Nara Leão
Opinião de Nara - 1964
Durante muitos anos boa parte do repertório musical
brasileiro gravado ficou esquecido nas prateleiras de lojas de discos ou em
sebos, ocasionando uma procura muito grande daqueles que buscavam manter uma
boa discoteca e/ou ouvir novamente grandes momentos de nossa canção popular.
Muitos dos antigos LPs mesmo quando eles reinavam no mercado não eram
relançados, e assim as novas gerações pouco conheciam do trabalho de cantores e
intérpretes. As já famosas coletâneas lançavam apenas o básico do repertorio de
cada artista e se repetiam sempre. Com o advento do CD descobriu-se que uma
maneira de esquentar as vendas do mercado fonográfico seriam as gravadoras
abrirem seus arquivos e relançarem discos históricos e fundamentais resgatando
assim um patrimônio musical inigualável e por consequência direta conservar de
forma definitiva antigas matrizes, além é claro, de despertar o interesse por
antigos artistas que fizeram a história da música popular brasileira.

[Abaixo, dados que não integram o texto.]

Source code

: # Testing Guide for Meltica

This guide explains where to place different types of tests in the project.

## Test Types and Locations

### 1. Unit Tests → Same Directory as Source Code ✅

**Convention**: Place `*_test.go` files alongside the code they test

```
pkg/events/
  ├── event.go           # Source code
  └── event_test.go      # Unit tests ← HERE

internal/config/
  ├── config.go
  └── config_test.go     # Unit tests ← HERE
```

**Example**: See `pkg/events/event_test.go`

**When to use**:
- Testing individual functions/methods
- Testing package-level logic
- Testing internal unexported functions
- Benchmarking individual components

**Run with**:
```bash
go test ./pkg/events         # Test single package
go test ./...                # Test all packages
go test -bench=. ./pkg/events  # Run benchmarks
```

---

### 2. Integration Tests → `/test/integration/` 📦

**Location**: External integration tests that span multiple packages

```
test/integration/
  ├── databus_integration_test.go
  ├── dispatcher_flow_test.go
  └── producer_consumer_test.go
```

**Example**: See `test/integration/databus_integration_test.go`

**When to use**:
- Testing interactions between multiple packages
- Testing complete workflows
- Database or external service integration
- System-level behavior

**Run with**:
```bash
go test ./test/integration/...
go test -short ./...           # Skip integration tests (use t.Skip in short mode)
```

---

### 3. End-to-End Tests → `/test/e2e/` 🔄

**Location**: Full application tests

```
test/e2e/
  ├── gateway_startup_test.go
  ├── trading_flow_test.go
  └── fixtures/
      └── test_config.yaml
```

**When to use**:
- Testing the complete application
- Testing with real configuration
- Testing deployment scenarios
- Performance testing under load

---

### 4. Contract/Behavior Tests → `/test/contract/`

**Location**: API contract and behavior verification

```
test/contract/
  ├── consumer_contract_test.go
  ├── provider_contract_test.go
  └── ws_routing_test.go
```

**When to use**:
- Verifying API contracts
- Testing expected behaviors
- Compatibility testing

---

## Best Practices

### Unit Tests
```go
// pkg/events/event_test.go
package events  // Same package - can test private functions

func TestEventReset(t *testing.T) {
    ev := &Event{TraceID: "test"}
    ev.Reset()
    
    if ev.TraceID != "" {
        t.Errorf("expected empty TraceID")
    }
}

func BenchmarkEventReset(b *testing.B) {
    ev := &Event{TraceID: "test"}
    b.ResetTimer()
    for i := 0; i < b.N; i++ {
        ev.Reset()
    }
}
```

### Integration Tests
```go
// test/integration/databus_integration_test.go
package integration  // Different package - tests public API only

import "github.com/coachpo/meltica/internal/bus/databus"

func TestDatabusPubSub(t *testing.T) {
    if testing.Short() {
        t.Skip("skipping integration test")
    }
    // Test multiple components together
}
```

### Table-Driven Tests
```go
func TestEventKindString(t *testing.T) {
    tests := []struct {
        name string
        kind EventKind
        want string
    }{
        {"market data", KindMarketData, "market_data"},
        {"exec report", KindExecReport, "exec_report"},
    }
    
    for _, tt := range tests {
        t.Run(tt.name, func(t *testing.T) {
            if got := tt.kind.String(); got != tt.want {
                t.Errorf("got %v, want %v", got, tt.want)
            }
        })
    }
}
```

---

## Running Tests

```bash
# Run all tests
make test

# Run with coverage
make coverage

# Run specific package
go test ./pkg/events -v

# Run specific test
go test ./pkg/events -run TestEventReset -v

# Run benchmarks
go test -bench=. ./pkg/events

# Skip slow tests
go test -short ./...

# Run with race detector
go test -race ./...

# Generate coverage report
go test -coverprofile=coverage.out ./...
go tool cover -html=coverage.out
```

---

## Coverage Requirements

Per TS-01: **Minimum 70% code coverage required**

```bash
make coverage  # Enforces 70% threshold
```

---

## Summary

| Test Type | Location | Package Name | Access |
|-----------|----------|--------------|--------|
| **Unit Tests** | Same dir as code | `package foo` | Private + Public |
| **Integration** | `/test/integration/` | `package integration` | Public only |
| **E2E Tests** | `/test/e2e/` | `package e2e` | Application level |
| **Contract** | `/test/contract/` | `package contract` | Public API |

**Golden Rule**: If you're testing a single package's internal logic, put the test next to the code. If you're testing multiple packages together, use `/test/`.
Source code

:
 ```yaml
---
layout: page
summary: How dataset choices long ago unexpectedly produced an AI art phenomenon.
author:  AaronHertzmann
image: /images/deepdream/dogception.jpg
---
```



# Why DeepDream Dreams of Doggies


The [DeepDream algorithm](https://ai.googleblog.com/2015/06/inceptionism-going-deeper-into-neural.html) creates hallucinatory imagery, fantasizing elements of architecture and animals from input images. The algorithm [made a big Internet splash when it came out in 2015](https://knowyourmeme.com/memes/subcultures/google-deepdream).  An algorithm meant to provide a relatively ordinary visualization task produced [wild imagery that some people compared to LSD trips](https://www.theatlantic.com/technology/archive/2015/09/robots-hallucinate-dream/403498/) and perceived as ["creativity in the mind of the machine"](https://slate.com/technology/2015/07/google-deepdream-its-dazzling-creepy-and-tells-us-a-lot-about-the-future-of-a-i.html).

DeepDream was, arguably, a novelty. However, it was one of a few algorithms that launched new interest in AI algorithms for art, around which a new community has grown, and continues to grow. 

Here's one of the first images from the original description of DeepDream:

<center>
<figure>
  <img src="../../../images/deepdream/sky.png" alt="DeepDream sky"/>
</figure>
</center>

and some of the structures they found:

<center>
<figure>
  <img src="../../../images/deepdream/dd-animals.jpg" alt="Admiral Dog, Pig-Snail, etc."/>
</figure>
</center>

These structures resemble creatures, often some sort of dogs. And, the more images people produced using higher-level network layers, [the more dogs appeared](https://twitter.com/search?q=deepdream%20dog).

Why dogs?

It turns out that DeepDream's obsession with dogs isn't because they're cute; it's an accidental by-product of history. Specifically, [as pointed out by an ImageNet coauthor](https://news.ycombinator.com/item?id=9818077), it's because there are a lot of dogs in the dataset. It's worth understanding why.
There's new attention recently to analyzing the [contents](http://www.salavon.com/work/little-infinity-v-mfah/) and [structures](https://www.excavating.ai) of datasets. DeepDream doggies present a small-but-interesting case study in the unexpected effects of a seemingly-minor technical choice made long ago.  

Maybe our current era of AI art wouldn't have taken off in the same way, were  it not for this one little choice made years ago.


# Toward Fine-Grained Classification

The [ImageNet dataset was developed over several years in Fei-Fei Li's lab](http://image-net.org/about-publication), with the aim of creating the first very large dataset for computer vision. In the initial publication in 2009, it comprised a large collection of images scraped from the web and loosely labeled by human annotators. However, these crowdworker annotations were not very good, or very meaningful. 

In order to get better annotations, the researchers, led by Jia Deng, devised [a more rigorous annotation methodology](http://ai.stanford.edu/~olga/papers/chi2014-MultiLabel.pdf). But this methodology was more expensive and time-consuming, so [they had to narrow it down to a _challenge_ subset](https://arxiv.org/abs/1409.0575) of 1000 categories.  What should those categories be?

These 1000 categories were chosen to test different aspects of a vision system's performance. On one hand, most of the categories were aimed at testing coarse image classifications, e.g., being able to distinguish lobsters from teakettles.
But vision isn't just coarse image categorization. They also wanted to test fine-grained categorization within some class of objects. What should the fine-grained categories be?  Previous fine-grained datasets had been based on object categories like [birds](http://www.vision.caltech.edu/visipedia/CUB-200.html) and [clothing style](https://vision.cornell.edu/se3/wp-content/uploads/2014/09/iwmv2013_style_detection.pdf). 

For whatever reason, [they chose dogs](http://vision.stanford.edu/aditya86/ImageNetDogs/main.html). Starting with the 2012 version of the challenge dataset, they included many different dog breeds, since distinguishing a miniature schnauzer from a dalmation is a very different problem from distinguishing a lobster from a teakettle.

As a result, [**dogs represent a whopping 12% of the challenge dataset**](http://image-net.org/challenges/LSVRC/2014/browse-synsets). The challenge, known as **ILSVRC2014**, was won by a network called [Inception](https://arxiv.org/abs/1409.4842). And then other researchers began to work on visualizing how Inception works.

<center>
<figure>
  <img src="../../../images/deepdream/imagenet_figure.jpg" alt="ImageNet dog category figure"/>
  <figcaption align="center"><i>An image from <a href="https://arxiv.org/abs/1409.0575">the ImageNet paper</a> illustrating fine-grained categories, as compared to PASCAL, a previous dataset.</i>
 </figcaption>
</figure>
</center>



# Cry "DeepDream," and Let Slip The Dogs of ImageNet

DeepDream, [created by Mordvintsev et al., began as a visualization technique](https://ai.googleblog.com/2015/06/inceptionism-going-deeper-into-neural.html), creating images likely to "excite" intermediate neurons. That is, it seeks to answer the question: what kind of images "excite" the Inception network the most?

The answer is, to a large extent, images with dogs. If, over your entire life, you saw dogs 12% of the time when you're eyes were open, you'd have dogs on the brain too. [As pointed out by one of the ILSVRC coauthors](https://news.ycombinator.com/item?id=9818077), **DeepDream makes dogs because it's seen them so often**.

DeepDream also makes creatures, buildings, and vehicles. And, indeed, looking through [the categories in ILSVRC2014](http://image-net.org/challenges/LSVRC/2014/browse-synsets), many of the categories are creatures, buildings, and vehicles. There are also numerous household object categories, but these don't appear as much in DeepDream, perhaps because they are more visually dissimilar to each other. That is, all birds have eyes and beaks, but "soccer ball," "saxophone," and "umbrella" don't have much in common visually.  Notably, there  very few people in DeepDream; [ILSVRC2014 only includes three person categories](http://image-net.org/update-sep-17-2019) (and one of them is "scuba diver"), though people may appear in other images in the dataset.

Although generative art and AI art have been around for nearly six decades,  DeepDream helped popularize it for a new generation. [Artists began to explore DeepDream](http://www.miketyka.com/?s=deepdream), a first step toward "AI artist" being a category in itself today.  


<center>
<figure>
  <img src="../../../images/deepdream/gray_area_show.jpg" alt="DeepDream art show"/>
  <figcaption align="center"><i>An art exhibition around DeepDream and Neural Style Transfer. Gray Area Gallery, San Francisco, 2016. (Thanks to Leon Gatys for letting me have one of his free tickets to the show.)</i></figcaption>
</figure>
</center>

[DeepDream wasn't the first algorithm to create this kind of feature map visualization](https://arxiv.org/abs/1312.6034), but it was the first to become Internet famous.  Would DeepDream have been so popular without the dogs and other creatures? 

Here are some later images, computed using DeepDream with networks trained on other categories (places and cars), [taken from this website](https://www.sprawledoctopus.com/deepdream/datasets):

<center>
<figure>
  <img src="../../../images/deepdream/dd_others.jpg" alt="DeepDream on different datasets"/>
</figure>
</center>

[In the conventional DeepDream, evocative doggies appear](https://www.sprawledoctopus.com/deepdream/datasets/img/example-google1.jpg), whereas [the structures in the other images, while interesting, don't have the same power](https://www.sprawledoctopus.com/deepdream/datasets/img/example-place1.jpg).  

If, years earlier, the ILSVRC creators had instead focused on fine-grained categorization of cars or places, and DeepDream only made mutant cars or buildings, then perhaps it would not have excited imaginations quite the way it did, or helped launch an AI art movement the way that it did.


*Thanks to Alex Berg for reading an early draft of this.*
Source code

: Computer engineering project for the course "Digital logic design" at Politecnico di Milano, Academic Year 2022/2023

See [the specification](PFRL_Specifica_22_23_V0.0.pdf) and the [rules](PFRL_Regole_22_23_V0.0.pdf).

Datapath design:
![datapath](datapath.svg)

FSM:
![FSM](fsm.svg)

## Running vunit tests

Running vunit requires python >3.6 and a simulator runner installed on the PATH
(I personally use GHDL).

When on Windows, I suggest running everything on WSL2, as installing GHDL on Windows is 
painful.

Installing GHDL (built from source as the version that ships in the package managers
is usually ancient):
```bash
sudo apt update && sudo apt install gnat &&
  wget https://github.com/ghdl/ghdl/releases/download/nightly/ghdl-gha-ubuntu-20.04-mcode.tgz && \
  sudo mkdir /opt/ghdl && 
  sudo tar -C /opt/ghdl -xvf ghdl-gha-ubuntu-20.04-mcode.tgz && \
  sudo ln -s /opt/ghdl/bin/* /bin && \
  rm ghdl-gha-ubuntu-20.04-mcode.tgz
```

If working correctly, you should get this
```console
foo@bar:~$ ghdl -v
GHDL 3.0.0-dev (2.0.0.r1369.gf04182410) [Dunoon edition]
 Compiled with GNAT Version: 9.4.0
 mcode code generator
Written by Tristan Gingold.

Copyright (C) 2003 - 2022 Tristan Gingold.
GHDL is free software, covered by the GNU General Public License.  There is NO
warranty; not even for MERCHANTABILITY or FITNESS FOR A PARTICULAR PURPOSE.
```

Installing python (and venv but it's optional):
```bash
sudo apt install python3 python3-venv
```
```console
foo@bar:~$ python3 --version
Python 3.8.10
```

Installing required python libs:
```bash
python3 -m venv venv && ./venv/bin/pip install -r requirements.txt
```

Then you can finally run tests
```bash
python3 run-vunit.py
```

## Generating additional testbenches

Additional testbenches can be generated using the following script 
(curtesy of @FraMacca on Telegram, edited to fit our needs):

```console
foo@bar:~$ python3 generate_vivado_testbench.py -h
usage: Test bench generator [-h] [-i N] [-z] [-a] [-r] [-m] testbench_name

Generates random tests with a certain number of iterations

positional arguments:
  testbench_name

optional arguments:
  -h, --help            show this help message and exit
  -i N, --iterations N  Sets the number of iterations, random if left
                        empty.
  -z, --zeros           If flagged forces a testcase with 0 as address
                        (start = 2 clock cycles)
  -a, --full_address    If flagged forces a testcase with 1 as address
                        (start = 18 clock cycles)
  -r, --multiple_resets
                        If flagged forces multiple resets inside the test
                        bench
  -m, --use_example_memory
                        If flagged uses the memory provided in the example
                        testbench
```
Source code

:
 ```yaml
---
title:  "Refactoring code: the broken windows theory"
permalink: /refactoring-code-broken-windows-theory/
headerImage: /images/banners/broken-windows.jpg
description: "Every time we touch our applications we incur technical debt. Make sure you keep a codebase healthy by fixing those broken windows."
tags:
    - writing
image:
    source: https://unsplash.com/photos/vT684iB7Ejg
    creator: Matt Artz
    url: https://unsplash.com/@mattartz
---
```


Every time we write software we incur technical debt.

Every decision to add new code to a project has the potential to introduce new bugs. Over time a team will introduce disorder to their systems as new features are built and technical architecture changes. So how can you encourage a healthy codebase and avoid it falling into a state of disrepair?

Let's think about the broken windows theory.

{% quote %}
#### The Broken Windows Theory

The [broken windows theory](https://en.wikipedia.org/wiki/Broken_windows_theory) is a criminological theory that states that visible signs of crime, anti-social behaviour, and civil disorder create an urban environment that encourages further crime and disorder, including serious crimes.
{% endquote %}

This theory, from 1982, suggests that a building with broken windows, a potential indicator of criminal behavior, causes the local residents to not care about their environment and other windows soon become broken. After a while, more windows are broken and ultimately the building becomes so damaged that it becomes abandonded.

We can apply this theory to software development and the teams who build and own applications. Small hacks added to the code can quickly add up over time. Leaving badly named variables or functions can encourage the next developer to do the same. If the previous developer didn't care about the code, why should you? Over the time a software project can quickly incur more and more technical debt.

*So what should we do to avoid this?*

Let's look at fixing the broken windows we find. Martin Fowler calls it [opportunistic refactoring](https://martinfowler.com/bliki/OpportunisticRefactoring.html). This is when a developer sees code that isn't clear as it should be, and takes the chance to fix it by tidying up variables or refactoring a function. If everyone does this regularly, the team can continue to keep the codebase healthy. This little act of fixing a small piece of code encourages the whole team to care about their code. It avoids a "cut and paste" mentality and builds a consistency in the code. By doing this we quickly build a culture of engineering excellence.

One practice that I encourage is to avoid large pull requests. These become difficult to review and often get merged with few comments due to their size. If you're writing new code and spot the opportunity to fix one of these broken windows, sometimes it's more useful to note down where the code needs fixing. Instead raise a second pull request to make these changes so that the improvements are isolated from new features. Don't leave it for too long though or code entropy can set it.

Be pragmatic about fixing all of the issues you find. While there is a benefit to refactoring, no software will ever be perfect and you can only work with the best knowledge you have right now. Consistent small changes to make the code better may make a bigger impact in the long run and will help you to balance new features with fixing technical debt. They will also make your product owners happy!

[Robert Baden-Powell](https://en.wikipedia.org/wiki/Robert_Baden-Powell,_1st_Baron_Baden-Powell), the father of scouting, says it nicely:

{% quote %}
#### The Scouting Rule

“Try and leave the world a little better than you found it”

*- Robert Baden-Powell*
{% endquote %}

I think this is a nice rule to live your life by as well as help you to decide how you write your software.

Apesar do esforço muitos discos acabaram tendo uma tiragem
pequena, porém, a sua distribuição na maioria das vezes precária não se
preocupou em fazer retorná-los a grandeza que tinham quando foram originalmente
lançados e dessa maneira muitos ainda continuam esquecidos nas prateleiras das
lojas, e o publico pouco sabe da sua existência, agora sob novo formato e com a
gravação restaurada. É uma pena pois um trabalho como esse merecia mais
cuidado, até porque em tais relançamentos incidem custos que se não derem o
resultado financeiro esperado, já que ninguém faz nada para ter prejuízo, a
tendência é diminuir o ritmo de relançamentos, perdendo com isso o público e a
memória de nossa canção.
Por outro lado também muitas dessas iniciativas acabam
obtendo o êxito almejado por estarem sob os cuidados de profissionais que sabem
exatamente o que e porque estão empenhados nessa luta em prol da revalorização
da música nacional. Estas palavras iniciais são para nos remeter aos oportunos
lançamentos que já vem ocorrendo a alguns anos das obras completas de grandes
interpretes/compositores, e no caso especifico nestas linhas falaremos de um LP
de Nara Leão que faz parte das duas caixas com o total de sua discografia,
relançada e remasterizada no formato digital.
O disco em questão é Opinião de Nara e é fundamental para uma
discografia básica de musica brasileira por diversos fatores, dentre eles o
fato de ter despertado em Oduvaldo Viana Filho a ideia a partir de seu título
de produzir um dos mais importantes shows de musica brasileira em todos os
tempos, Opinião, que contou além de Nara, com a participação de Zé Kéti, João
do Vale e foi o responsável pelo lançamento de Maria Bethânia.
A gravação produzida pelo selo Philips iniciou-se em setembro
de 1964 em São Paulo no estúdio da Radio Gazeta e contava com a participação do
maestro Erlon Chaves ao piano, Tião Neto, no baixo e Edson Machado, na bateria,
sendo depois concluída no estúdio da Phonogram no Rio de Janeiro. Nara Leão
nessa ocasião vinha se distanciando do rótulo de musa da Bossa Nova e partia
para um repertório cada vez mais engajado, vivíamos os primeiros momentos da
ditadura e a perspectiva futura era muito sombria, por outro lado, havia a
forte influencia em sua carreira dos compositores e das idéias oriundas dos
CPCs os Centros Populares de Cultura da UNE – União Nacional dos Estudantes.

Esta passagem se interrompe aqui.